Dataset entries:

┌──

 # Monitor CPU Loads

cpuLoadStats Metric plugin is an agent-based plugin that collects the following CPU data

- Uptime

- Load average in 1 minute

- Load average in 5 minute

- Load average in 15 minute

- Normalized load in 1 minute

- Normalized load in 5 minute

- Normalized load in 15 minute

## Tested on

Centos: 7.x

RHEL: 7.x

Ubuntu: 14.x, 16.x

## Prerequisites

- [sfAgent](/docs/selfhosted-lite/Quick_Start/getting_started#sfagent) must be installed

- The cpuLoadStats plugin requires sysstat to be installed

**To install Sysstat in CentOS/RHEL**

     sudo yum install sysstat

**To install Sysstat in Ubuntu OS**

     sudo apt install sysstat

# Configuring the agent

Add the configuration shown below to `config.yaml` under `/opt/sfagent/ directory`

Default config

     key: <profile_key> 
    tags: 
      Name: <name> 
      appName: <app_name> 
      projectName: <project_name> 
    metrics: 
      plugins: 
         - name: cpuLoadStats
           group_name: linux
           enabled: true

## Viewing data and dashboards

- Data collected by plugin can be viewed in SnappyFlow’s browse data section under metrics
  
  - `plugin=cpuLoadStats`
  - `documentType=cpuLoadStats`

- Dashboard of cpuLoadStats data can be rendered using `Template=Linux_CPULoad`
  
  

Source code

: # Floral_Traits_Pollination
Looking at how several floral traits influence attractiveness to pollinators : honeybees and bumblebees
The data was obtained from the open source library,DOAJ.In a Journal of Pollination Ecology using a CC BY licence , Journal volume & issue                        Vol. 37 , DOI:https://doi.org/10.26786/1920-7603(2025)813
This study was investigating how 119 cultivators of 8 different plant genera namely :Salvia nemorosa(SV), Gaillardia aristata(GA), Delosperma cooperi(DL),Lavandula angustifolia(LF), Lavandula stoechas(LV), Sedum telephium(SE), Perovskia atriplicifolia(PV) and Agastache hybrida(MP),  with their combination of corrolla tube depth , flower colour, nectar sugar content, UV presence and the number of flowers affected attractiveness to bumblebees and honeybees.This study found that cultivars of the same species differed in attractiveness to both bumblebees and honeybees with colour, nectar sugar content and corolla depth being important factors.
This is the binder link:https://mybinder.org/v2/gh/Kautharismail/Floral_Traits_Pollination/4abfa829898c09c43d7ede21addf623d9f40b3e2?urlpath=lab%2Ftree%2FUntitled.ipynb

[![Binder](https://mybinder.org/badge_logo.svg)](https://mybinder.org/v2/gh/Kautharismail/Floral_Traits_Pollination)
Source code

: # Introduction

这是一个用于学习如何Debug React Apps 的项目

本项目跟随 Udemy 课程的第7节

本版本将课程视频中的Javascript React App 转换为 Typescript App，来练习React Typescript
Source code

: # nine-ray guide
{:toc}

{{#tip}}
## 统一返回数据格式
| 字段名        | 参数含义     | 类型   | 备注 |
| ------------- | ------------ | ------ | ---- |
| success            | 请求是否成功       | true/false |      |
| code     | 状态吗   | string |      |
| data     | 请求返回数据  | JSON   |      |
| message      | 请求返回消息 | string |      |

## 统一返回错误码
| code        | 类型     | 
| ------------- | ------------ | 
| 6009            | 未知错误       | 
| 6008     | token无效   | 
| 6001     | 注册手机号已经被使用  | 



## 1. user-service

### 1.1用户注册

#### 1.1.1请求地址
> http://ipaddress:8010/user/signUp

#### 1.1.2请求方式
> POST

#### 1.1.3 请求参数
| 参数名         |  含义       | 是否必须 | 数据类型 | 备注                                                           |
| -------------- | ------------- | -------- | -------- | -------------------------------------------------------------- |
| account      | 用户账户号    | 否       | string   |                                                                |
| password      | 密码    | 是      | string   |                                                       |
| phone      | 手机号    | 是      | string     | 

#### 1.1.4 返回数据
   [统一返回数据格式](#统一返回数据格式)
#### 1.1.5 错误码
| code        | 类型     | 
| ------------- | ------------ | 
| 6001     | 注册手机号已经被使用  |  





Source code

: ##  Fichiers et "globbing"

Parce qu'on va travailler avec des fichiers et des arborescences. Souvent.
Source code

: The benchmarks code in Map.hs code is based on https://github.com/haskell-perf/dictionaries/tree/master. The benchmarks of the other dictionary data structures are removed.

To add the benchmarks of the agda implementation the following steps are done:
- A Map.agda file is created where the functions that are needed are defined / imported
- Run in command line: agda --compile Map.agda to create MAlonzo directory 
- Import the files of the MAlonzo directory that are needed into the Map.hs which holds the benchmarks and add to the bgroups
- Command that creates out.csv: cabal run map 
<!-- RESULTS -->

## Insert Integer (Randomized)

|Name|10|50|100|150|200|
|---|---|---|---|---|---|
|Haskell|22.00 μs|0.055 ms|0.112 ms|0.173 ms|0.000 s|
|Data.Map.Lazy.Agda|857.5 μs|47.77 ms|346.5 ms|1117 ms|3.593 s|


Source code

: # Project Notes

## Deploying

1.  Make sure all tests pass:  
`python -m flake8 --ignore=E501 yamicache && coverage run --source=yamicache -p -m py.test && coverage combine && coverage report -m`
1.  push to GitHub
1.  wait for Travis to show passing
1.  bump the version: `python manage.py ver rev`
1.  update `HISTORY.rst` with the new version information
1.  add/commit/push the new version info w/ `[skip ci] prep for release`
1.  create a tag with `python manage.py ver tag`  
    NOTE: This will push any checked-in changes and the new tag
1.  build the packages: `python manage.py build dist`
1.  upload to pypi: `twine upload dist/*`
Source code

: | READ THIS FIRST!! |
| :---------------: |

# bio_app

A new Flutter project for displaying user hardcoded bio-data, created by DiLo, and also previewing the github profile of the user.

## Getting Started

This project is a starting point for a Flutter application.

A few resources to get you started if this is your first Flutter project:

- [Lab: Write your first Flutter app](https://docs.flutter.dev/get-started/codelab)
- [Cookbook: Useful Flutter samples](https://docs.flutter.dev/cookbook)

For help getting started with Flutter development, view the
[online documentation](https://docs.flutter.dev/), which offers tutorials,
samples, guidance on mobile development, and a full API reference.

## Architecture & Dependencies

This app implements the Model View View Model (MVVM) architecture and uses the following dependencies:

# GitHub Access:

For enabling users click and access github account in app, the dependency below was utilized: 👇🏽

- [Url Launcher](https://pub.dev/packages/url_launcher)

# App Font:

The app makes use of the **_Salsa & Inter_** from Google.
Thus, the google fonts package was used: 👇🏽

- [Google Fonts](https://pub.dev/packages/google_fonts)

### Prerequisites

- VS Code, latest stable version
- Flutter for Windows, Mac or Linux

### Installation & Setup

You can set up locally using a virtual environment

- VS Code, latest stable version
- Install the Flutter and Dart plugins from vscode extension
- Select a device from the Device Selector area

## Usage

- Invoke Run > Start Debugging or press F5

└──
┌──

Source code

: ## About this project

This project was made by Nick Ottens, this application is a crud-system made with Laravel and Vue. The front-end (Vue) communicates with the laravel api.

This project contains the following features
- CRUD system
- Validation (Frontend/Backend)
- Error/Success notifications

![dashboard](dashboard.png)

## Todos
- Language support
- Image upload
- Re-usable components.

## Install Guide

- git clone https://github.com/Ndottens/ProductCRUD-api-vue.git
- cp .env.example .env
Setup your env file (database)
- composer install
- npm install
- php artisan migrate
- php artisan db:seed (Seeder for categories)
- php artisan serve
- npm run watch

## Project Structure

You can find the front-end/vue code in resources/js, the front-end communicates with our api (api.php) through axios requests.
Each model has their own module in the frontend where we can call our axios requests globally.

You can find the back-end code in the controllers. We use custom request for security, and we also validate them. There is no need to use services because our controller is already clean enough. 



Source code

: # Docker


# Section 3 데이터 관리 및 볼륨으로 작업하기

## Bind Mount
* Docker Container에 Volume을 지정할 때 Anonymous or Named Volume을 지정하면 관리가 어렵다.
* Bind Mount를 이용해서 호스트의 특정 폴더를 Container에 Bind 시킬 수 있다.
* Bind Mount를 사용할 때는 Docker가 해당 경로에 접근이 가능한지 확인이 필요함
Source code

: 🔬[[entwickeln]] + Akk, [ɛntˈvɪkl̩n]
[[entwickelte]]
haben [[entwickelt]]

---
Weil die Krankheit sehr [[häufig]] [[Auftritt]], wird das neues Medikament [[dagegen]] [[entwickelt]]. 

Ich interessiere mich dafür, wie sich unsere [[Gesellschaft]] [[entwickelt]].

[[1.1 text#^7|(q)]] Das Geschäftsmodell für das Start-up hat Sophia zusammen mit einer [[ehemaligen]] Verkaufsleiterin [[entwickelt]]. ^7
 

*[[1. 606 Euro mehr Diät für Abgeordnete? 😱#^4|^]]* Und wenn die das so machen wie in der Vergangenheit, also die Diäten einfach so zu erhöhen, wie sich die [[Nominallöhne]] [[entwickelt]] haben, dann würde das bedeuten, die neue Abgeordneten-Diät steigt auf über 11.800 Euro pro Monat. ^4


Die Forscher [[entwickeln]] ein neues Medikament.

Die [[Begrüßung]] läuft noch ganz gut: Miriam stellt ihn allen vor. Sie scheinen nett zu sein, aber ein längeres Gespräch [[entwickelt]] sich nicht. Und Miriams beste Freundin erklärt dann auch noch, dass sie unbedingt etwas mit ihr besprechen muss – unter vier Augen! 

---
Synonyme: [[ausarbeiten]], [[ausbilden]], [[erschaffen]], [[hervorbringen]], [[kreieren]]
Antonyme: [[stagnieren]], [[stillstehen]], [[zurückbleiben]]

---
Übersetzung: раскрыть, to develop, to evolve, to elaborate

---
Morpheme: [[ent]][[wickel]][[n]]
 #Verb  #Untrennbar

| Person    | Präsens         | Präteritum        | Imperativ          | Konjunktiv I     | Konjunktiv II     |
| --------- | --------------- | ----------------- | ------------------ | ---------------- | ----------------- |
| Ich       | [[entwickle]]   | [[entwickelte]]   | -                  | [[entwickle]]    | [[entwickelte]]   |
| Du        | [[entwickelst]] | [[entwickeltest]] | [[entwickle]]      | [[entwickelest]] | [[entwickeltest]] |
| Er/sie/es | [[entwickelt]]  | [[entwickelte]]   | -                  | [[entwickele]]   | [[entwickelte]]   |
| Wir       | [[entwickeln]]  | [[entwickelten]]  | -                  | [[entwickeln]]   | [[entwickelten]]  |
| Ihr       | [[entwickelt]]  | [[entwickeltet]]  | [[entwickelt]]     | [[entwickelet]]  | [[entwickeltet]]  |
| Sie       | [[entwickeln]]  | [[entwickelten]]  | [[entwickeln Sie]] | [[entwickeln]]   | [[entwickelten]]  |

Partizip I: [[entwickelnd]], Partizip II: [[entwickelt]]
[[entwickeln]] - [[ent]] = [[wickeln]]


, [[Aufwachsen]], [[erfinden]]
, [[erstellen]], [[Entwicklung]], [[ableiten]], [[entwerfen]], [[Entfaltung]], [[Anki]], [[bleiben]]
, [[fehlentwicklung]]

└──

Tally of lines with the word "sudo": work out how many lines in the records hold it, and give that number only.

Result of the exercise: 2